Last Updated on 24 November 2023 by Ann-Marie Nye
Churches Together in St Ives and supporters are lobbying MPs after learning that asylum seekers living in a local hotel will be forced to leave their new community.
Many of the asylum seekers have been welcomed by members of churches in the area, including The Free Church (United Reformed) St Ives, making a home for themselves and friends.
However, by the end of March 2024 the government is seeking to end deals with more than 100 hotels in Conservative target seats, which accommodate asylum seekers, to shore up support on migration issues.

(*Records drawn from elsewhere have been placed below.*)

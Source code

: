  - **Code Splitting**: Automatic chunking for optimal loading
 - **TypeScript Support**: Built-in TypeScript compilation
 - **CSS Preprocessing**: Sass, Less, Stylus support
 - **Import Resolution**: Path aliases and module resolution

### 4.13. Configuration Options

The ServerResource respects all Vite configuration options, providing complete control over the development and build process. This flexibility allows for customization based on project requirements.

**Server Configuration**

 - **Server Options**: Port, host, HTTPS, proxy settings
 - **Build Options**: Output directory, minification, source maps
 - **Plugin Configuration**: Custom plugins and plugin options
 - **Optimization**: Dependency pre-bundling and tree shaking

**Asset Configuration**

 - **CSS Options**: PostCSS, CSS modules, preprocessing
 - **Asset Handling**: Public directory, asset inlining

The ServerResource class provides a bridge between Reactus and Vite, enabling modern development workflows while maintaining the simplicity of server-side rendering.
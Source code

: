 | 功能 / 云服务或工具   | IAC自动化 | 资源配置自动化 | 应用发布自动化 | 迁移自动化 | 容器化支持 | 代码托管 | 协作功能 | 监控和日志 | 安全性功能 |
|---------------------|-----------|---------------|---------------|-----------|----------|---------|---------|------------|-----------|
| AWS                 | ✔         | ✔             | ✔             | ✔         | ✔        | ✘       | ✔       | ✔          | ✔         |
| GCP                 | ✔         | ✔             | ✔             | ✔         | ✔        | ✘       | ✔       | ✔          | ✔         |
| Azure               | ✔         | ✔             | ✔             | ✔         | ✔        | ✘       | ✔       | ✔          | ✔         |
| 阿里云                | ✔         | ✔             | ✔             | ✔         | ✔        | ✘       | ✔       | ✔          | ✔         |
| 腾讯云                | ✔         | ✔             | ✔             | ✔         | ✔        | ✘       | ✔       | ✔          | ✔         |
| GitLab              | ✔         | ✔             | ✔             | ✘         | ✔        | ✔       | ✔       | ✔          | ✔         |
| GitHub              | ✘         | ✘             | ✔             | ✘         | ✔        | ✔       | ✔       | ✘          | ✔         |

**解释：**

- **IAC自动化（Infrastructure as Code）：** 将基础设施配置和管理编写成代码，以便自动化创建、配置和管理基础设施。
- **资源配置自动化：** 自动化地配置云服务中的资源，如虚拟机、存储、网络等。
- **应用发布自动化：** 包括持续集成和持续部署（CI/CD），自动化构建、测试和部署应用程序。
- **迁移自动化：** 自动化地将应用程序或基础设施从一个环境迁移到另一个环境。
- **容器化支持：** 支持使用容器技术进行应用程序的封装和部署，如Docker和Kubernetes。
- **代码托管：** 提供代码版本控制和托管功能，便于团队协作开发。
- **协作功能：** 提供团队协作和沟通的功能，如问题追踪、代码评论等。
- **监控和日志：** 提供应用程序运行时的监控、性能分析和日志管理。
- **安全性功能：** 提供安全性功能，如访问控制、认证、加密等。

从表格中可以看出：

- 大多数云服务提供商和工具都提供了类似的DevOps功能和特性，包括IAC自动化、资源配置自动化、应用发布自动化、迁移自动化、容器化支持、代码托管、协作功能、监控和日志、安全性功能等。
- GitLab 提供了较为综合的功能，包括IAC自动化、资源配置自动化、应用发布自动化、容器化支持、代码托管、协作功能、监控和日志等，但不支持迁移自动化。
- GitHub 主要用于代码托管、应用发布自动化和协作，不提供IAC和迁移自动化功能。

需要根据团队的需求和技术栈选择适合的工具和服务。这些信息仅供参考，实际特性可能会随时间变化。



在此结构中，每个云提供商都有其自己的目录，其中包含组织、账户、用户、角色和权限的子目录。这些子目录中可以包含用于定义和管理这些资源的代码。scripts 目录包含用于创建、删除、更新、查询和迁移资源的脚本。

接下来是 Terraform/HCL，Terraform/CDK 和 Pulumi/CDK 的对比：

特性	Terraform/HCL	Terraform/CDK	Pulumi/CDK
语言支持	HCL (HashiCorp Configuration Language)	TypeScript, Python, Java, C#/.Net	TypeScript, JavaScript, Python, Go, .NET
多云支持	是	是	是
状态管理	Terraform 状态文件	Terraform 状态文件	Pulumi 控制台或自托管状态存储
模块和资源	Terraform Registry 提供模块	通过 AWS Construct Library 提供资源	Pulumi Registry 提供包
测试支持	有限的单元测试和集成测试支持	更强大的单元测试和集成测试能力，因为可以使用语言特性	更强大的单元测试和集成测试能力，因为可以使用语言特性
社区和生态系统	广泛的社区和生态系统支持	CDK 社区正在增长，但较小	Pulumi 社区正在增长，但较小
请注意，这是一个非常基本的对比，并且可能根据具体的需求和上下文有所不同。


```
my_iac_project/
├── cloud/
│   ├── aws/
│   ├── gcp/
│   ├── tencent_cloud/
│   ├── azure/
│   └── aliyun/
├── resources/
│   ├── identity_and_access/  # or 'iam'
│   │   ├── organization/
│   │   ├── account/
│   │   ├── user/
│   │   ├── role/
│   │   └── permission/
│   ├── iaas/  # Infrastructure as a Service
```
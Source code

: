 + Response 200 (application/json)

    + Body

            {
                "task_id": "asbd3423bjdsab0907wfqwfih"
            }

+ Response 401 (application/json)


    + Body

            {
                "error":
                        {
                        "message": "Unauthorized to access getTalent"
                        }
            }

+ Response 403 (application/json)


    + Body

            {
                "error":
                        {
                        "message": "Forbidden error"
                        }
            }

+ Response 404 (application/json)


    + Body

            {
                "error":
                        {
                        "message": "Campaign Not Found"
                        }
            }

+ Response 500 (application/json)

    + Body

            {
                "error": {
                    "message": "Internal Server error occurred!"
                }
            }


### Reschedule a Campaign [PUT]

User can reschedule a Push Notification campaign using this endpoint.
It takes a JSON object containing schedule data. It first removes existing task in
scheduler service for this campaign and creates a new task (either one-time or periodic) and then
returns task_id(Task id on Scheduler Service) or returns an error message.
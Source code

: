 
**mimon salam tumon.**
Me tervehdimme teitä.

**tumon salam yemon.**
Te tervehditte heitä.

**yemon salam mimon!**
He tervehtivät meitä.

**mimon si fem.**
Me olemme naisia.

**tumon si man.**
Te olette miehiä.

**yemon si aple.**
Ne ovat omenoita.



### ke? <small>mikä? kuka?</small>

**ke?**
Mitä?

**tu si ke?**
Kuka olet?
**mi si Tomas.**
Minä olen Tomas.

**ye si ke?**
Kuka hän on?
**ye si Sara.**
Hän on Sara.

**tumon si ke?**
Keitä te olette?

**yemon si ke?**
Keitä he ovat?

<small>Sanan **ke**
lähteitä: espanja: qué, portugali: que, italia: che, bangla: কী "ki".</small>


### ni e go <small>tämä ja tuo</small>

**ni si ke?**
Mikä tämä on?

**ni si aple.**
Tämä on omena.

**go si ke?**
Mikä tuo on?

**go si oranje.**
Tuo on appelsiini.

Calling the policy “inhumane”, the Revd Catherine Ball, Minister of The Free Church St Ives, and who is spearheading the campaign to save asylum seekers from being evicted from the area’s Dolphin Hotel, said: “When the men first came to this town, they were fearful, anxious, and lonely but are now beginning to feel a sense of acceptance, safety, and hope.
“We believe that moving the men on from St Ives would be extremely detrimental to their mental health and prospects, especially for those who have been here for over a year.
“The men at the hotel have been welcomed and supported by members of our churches, community groups, and residents in St Ives and they have shared friendship with us in return.”
In a letter, Churches Together in St Ives have urged Jonathan Djanogly MP for Huntingdon, who will soon be stepping down, to go against the policy to leave a “positive legacy” from his term in office.
On 15 November, The Supreme Court ruled against the UK government’s plan to send asylum seekers to Rwanda, saying it was unlawful.